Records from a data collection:
####

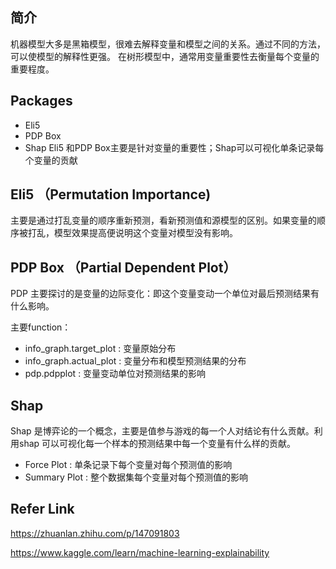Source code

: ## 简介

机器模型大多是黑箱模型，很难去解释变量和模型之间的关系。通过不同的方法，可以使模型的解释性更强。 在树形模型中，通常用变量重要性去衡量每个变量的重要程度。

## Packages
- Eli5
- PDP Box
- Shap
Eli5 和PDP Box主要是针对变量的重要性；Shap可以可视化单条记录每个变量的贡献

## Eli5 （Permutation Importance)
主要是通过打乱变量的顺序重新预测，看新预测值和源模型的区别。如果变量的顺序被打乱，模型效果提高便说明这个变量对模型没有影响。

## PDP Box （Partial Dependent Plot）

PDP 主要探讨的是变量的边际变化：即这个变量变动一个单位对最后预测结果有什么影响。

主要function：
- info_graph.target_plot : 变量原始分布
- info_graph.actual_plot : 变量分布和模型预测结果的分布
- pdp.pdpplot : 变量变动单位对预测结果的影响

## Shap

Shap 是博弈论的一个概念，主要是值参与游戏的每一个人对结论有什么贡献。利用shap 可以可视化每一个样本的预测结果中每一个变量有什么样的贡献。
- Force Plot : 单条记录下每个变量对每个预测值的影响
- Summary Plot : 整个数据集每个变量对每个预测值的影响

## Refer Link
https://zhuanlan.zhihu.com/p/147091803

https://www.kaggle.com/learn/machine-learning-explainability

####

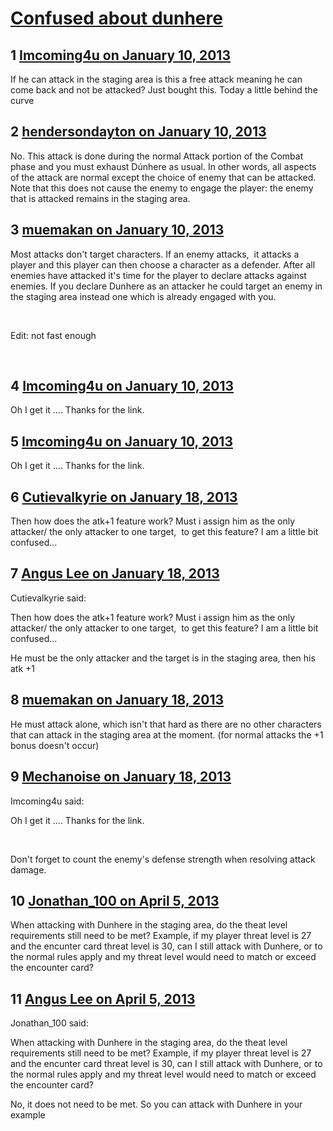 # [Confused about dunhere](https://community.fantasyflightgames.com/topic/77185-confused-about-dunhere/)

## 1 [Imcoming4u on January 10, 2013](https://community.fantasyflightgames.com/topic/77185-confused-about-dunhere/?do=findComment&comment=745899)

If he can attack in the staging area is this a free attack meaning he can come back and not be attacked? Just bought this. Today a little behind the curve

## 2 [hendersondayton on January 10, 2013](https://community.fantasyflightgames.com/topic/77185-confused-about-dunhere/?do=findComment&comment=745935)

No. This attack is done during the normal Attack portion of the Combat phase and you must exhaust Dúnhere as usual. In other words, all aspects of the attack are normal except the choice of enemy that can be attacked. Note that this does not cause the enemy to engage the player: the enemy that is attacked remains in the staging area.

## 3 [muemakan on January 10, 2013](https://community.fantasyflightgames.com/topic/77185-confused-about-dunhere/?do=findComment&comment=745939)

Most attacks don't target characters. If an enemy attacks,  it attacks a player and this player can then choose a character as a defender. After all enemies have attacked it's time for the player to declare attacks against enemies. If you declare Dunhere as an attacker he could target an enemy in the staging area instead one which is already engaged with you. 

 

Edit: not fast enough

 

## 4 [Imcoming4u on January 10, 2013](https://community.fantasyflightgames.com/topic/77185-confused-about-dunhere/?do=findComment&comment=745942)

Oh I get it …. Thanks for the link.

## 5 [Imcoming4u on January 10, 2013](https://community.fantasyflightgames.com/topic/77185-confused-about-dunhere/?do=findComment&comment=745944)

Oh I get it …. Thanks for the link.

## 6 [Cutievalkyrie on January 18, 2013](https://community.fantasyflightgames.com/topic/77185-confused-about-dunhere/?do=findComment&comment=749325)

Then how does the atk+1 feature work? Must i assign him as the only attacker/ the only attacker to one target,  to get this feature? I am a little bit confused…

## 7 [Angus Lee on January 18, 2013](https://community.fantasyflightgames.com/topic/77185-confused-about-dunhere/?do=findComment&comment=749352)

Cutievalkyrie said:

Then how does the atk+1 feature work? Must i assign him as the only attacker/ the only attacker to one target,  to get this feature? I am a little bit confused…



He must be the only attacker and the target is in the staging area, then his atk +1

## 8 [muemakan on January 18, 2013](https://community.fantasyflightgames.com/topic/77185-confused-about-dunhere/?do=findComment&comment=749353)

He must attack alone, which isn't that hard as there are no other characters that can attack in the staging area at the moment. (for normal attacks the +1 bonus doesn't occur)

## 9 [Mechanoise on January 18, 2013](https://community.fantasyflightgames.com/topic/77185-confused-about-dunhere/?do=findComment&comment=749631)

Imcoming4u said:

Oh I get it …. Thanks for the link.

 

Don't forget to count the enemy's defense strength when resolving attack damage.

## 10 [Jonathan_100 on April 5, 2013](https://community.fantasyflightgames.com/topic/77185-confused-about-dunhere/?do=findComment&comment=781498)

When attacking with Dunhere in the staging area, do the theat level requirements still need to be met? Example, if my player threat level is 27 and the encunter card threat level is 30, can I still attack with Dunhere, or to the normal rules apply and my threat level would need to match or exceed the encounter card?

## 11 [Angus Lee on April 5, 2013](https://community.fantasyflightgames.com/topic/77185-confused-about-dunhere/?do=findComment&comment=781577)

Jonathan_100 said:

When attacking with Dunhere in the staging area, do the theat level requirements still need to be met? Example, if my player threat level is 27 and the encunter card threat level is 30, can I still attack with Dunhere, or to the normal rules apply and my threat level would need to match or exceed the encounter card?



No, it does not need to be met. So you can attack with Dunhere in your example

####

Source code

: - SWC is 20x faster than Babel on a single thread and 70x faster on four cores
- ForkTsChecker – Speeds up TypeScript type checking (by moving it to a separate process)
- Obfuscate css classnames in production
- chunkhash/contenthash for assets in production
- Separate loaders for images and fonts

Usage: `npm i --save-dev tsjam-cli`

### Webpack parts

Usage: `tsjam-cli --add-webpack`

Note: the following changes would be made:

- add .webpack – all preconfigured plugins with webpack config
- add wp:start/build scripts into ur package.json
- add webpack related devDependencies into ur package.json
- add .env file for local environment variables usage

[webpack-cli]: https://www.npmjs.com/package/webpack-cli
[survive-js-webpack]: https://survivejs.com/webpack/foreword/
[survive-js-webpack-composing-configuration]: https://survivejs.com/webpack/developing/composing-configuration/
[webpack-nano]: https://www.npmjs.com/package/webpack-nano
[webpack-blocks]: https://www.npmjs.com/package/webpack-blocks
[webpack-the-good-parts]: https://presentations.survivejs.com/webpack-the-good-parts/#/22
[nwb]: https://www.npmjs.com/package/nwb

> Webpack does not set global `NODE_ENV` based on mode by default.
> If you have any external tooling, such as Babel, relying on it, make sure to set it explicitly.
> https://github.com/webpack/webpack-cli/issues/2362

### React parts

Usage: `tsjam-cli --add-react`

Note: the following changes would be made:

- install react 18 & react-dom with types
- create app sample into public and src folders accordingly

####

What is needed:
In the entries above, the lines from the one bearing "## 2 [hendersondayton" up to and including the one bearing "No. This attack" should be transcribed exactly; no other line is wanted.

Result below:
## 2 [hendersondayton on January 10, 2013](https://community.fantasyflightgames.com/topic/77185-confused-about-dunhere/?do=findComment&comment=745935)

No. This attack is done during the normal Attack portion of the Combat phase and you must exhaust Dúnhere as usual. In other words, all aspects of the attack are normal except the choice of enemy that can be attacked. Note that this does not cause the enemy to engage the player: the enemy that is attacked remains in the staging area.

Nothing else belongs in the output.